### TASK OBJECTIVE
Pictures stay out; everything else in the records below is copied exactly.

BEGIN

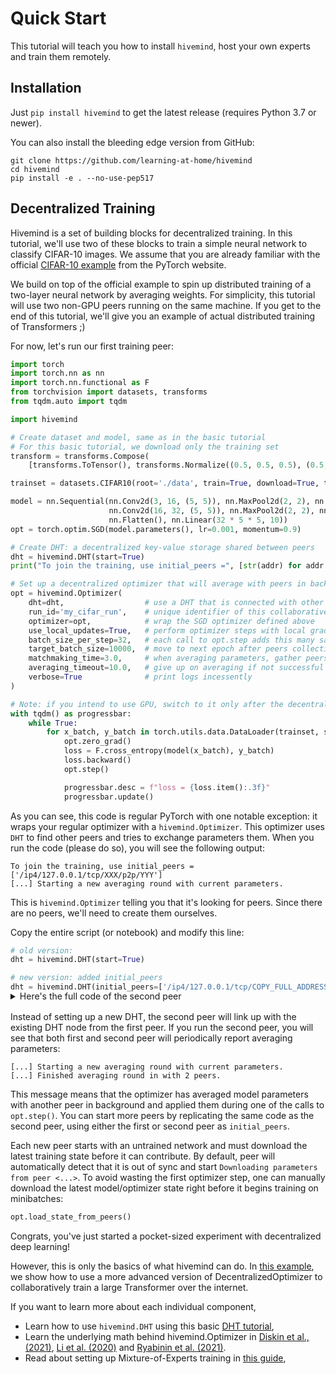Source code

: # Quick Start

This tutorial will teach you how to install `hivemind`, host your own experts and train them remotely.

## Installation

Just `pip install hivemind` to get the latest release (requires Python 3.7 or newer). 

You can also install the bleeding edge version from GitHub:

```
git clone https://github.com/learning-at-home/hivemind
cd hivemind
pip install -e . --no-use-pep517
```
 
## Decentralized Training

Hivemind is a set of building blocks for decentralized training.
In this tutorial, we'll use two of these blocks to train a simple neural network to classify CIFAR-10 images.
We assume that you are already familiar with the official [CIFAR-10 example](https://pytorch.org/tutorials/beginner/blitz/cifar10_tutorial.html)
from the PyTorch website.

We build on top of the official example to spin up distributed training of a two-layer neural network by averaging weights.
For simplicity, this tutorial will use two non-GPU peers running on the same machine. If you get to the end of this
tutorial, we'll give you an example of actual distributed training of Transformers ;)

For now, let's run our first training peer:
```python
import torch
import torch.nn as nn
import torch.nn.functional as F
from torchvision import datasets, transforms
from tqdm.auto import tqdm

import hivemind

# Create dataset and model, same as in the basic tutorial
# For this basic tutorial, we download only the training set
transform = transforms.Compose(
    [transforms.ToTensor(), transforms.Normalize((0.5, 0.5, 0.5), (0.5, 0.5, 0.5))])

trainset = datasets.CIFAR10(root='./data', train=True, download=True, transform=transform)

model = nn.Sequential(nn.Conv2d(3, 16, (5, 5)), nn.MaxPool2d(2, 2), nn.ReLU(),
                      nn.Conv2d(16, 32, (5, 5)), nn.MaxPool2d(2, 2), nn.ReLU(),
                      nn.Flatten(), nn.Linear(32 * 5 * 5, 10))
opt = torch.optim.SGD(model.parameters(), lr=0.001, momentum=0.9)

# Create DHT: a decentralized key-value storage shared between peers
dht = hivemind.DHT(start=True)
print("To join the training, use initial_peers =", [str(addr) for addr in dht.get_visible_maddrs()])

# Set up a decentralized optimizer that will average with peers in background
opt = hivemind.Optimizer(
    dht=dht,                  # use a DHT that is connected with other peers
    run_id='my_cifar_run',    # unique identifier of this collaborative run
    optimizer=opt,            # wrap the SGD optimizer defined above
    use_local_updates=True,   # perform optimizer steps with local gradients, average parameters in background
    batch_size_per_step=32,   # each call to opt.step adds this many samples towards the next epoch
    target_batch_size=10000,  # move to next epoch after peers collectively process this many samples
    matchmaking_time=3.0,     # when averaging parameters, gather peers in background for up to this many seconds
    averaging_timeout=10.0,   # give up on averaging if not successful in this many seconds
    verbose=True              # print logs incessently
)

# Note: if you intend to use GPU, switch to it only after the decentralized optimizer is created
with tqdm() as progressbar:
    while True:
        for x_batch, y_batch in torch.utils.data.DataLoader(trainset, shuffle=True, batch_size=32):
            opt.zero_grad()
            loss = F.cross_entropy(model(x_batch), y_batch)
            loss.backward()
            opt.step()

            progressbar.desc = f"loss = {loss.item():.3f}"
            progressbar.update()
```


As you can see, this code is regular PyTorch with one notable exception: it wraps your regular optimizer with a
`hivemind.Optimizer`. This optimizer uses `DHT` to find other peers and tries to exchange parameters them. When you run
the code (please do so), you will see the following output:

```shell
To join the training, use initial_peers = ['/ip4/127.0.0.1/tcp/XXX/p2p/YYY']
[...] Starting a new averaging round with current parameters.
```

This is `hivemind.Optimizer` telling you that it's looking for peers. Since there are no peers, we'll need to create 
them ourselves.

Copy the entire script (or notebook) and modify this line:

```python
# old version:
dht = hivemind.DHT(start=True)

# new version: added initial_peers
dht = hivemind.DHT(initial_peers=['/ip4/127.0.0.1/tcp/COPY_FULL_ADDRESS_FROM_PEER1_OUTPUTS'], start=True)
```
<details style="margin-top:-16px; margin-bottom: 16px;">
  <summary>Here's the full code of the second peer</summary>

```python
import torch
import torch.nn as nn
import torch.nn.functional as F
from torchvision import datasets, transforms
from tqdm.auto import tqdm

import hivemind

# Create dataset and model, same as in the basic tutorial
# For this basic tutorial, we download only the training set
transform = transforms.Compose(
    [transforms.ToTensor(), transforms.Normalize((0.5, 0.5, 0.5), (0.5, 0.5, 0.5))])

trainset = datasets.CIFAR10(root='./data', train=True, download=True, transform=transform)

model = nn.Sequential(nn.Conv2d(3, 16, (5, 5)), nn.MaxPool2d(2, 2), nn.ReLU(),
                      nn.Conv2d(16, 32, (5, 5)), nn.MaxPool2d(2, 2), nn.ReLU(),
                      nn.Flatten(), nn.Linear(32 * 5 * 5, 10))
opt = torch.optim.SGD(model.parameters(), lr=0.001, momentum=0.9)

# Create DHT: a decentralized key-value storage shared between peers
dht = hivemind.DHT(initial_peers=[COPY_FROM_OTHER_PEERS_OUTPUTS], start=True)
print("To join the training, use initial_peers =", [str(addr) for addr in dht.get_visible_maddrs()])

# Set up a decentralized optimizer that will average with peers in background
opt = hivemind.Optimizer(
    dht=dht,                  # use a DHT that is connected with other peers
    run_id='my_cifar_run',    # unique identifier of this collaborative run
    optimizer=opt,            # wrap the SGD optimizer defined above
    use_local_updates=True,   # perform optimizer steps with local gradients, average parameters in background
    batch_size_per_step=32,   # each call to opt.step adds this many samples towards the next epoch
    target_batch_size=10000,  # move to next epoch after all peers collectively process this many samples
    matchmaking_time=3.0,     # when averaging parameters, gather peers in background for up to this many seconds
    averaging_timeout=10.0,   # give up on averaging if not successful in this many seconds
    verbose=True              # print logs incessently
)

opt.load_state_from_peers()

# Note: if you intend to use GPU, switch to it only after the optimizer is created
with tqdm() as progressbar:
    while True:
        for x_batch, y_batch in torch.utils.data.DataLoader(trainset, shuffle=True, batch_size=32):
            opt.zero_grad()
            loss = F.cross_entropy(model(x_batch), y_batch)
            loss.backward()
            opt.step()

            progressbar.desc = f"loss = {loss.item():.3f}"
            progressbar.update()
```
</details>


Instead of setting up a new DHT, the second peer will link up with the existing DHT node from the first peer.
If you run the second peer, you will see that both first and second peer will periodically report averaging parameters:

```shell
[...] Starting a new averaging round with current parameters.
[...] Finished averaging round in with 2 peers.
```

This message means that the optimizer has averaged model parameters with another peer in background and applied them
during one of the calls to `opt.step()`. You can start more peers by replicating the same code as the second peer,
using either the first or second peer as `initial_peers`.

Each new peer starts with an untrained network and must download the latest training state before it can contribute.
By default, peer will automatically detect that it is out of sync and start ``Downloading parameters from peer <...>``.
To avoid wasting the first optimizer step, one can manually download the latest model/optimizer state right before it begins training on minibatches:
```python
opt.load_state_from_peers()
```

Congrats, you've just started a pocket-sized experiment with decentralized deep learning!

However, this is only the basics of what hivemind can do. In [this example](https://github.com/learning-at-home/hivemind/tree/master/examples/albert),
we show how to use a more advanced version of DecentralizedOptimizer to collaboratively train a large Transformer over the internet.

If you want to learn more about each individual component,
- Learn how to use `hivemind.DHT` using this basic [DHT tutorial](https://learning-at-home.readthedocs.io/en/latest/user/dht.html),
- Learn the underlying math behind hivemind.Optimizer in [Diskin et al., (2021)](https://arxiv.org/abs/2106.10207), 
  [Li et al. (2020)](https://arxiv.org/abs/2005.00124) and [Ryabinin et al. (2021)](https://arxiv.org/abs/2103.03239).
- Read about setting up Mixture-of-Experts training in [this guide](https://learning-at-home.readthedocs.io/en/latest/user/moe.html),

END

### RESPONSE AREA
Source code

: # Quick Start

This tutorial will teach you how to install `hivemind`, host your own experts and train them remotely.

## Installation

Just `pip install hivemind` to get the latest release (requires Python 3.7 or newer). 

You can also install the bleeding edge version from GitHub:

```
git clone https://github.com/learning-at-home/hivemind
cd hivemind
pip install -e . --no-use-pep517
```
 
## Decentralized Training

Hivemind is a set of building blocks for decentralized training.
In this tutorial, we'll use two of these blocks to train a simple neural network to classify CIFAR-10 images.
We assume that you are already familiar with the official [CIFAR-10 example](https://pytorch.org/tutorials/beginner/blitz/cifar10_tutorial.html)
from the PyTorch website.

We build on top of the official example to spin up distributed training of a two-layer neural network by averaging weights.
For simplicity, this tutorial will use two non-GPU peers running on the same machine. If you get to the end of this
tutorial, we'll give you an example of actual distributed training of Transformers ;)

For now, let's run our first training peer:
```python
import torch
import torch.nn as nn
import torch.nn.functional as F
from torchvision import datasets, transforms
from tqdm.auto import tqdm

import hivemind

# Create dataset and model, same as in the basic tutorial
# For this basic tutorial, we download only the training set
transform = transforms.Compose(
    [transforms.ToTensor(), transforms.Normalize((0.5, 0.5, 0.5), (0.5, 0.5, 0.5))])

trainset = datasets.CIFAR10(root='./data', train=True, download=True, transform=transform)

model = nn.Sequential(nn.Conv2d(3, 16, (5, 5)), nn.MaxPool2d(2, 2), nn.ReLU(),
                      nn.Conv2d(16, 32, (5, 5)), nn.MaxPool2d(2, 2), nn.ReLU(),
                      nn.Flatten(), nn.Linear(32 * 5 * 5, 10))
opt = torch.optim.SGD(model.parameters(), lr=0.001, momentum=0.9)

# Create DHT: a decentralized key-value storage shared between peers
dht = hivemind.DHT(start=True)
print("To join the training, use initial_peers =", [str(addr) for addr in dht.get_visible_maddrs()])

# Set up a decentralized optimizer that will average with peers in background
opt = hivemind.Optimizer(
    dht=dht,                  # use a DHT that is connected with other peers
    run_id='my_cifar_run',    # unique identifier of this collaborative run
    optimizer=opt,            # wrap the SGD optimizer defined above
    use_local_updates=True,   # perform optimizer steps with local gradients, average parameters in background
    batch_size_per_step=32,   # each call to opt.step adds this many samples towards the next epoch
    target_batch_size=10000,  # move to next epoch after peers collectively process this many samples
    matchmaking_time=3.0,     # when averaging parameters, gather peers in background for up to this many seconds
    averaging_timeout=10.0,   # give up on averaging if not successful in this many seconds
    verbose=True              # print logs incessently
)

# Note: if you intend to use GPU, switch to it only after the decentralized optimizer is created
with tqdm() as progressbar:
    while True:
        for x_batch, y_batch in torch.utils.data.DataLoader(trainset, shuffle=True, batch_size=32):
            opt.zero_grad()
            loss = F.cross_entropy(model(x_batch), y_batch)
            loss.backward()
            opt.step()

            progressbar.desc = f"loss = {loss.item():.3f}"
            progressbar.update()
```


As you can see, this code is regular PyTorch with one notable exception: it wraps your regular optimizer with a
`hivemind.Optimizer`. This optimizer uses `DHT` to find other peers and tries to exchange parameters them. When you run
the code (please do so), you will see the following output:

```shell
To join the training, use initial_peers = ['/ip4/127.0.0.1/tcp/XXX/p2p/YYY']
[...] Starting a new averaging round with current parameters.
```

This is `hivemind.Optimizer` telling you that it's looking for peers. Since there are no peers, we'll need to create 
them ourselves.

Copy the entire script (or notebook) and modify this line:

```python
# old version:
dht = hivemind.DHT(start=True)

# new version: added initial_peers
dht = hivemind.DHT(initial_peers=['/ip4/127.0.0.1/tcp/COPY_FULL_ADDRESS_FROM_PEER1_OUTPUTS'], start=True)
```
<details style="margin-top:-16px; margin-bottom: 16px;">
  <summary>Here's the full code of the second peer</summary>

```python
import torch
import torch.nn as nn
import torch.nn.functional as F
from torchvision import datasets, transforms
from tqdm.auto import tqdm

import hivemind

# Create dataset and model, same as in the basic tutorial
# For this basic tutorial, we download only the training set
transform = transforms.Compose(
    [transforms.ToTensor(), transforms.Normalize((0.5, 0.5, 0.5), (0.5, 0.5, 0.5))])

trainset = datasets.CIFAR10(root='./data', train=True, download=True, transform=transform)

model = nn.Sequential(nn.Conv2d(3, 16, (5, 5)), nn.MaxPool2d(2, 2), nn.ReLU(),
                      nn.Conv2d(16, 32, (5, 5)), nn.MaxPool2d(2, 2), nn.ReLU(),
                      nn.Flatten(), nn.Linear(32 * 5 * 5, 10))
opt = torch.optim.SGD(model.parameters(), lr=0.001, momentum=0.9)

# Create DHT: a decentralized key-value storage shared between peers
dht = hivemind.DHT(initial_peers=[COPY_FROM_OTHER_PEERS_OUTPUTS], start=True)
print("To join the training, use initial_peers =", [str(addr) for addr in dht.get_visible_maddrs()])

# Set up a decentralized optimizer that will average with peers in background
opt = hivemind.Optimizer(
    dht=dht,                  # use a DHT that is connected with other peers
    run_id='my_cifar_run',    # unique identifier of this collaborative run
    optimizer=opt,            # wrap the SGD optimizer defined above
    use_local_updates=True,   # perform optimizer steps with local gradients, average parameters in background
    batch_size_per_step=32,   # each call to opt.step adds this many samples towards the next epoch
    target_batch_size=10000,  # move to next epoch after all peers collectively process this many samples
    matchmaking_time=3.0,     # when averaging parameters, gather peers in background for up to this many seconds
    averaging_timeout=10.0,   # give up on averaging if not successful in this many seconds
    verbose=True              # print logs incessently
)

opt.load_state_from_peers()

# Note: if you intend to use GPU, switch to it only after the optimizer is created
with tqdm() as progressbar:
    while True:
        for x_batch, y_batch in torch.utils.data.DataLoader(trainset, shuffle=True, batch_size=32):
            opt.zero_grad()
            loss = F.cross_entropy(model(x_batch), y_batch)
            loss.backward()
            opt.step()

            progressbar.desc = f"loss = {loss.item():.3f}"
            progressbar.update()
```
</details>


Instead of setting up a new DHT, the second peer will link up with the existing DHT node from the first peer.
If you run the second peer, you will see that both first and second peer will periodically report averaging parameters:

```shell
[...] Starting a new averaging round with current parameters.
[...] Finished averaging round in with 2 peers.
```

This message means that the optimizer has averaged model parameters with another peer in background and applied them
during one of the calls to `opt.step()`. You can start more peers by replicating the same code as the second peer,
using either the first or second peer as `initial_peers`.

Each new peer starts with an untrained network and must download the latest training state before it can contribute.
By default, peer will automatically detect that it is out of sync and start ``Downloading parameters from peer <...>``.
To avoid wasting the first optimizer step, one can manually download the latest model/optimizer state right before it begins training on minibatches:
```python
opt.load_state_from_peers()
```

Congrats, you've just started a pocket-sized experiment with decentralized deep learning!

However, this is only the basics of what hivemind can do. In [this example](https://github.com/learning-at-home/hivemind/tree/master/examples/albert),
we show how to use a more advanced version of DecentralizedOptimizer to collaboratively train a large Transformer over the internet.

If you want to learn more about each individual component,
- Learn how to use `hivemind.DHT` using this basic [DHT tutorial](https://learning-at-home.readthedocs.io/en/latest/user/dht.html),
- Learn the underlying math behind hivemind.Optimizer in [Diskin et al., (2021)](https://arxiv.org/abs/2106.10207), 
  [Li et al. (2020)](https://arxiv.org/abs/2005.00124) and [Ryabinin et al. (2021)](https://arxiv.org/abs/2103.03239).
- Read about setting up Mixture-of-Experts training in [this guide](https://learning-at-home.readthedocs.io/en/latest/user/moe.html),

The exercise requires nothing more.